(Collected data)
──────

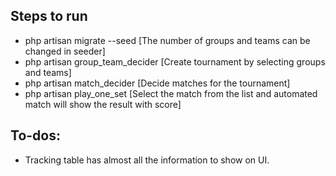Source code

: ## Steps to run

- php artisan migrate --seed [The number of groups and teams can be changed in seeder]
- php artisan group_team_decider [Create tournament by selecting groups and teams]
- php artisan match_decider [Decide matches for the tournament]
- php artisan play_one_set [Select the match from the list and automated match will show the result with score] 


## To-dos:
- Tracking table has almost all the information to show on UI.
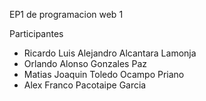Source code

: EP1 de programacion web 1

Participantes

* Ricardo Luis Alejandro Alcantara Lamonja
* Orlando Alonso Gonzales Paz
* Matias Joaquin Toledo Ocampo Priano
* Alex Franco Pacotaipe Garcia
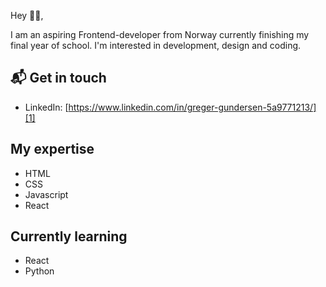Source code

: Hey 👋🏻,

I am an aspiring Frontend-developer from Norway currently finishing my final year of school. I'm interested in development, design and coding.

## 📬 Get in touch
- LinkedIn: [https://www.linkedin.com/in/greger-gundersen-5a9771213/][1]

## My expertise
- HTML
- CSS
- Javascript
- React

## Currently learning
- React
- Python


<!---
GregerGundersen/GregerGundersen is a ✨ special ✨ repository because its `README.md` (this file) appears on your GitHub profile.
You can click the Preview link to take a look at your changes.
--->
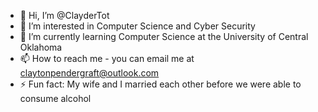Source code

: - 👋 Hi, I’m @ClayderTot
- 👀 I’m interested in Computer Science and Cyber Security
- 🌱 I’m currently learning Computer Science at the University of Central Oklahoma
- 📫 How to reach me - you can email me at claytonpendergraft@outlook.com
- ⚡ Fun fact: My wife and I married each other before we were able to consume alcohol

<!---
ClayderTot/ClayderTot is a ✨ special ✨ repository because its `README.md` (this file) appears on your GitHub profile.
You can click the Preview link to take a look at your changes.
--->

──────

Exercise: The answer must consist of the entries above, reproduced word for word, without any pictures.

Exercise result:
Source code

: ## Steps to run

- php artisan migrate --seed [The number of groups and teams can be changed in seeder]
- php artisan group_team_decider [Create tournament by selecting groups and teams]
- php artisan match_decider [Decide matches for the tournament]
- php artisan play_one_set [Select the match from the list and automated match will show the result with score] 


## To-dos:
- Tracking table has almost all the information to show on UI.
Source code

: EP1 de programacion web 1

Participantes

* Ricardo Luis Alejandro Alcantara Lamonja
* Orlando Alonso Gonzales Paz
* Matias Joaquin Toledo Ocampo Priano
* Alex Franco Pacotaipe Garcia
Source code

: Hey 👋🏻,

I am an aspiring Frontend-developer from Norway currently finishing my final year of school. I'm interested in development, design and coding.

## 📬 Get in touch
- LinkedIn: [https://www.linkedin.com/in/greger-gundersen-5a9771213/][1]

## My expertise
- HTML
- CSS
- Javascript
- React

## Currently learning
- React
- Python


<!---
GregerGundersen/GregerGundersen is a ✨ special ✨ repository because its `README.md` (this file) appears on your GitHub profile.
You can click the Preview link to take a look at your changes.
--->
Source code

: - 👋 Hi, I’m @ClayderTot
- 👀 I’m interested in Computer Science and Cyber Security
- 🌱 I’m currently learning Computer Science at the University of Central Oklahoma
- 📫 How to reach me - you can email me at claytonpendergraft@outlook.com
- ⚡ Fun fact: My wife and I married each other before we were able to consume alcohol

<!---
ClayderTot/ClayderTot is a ✨ special ✨ repository because its `README.md` (this file) appears on your GitHub profile.
You can click the Preview link to take a look at your changes.
--->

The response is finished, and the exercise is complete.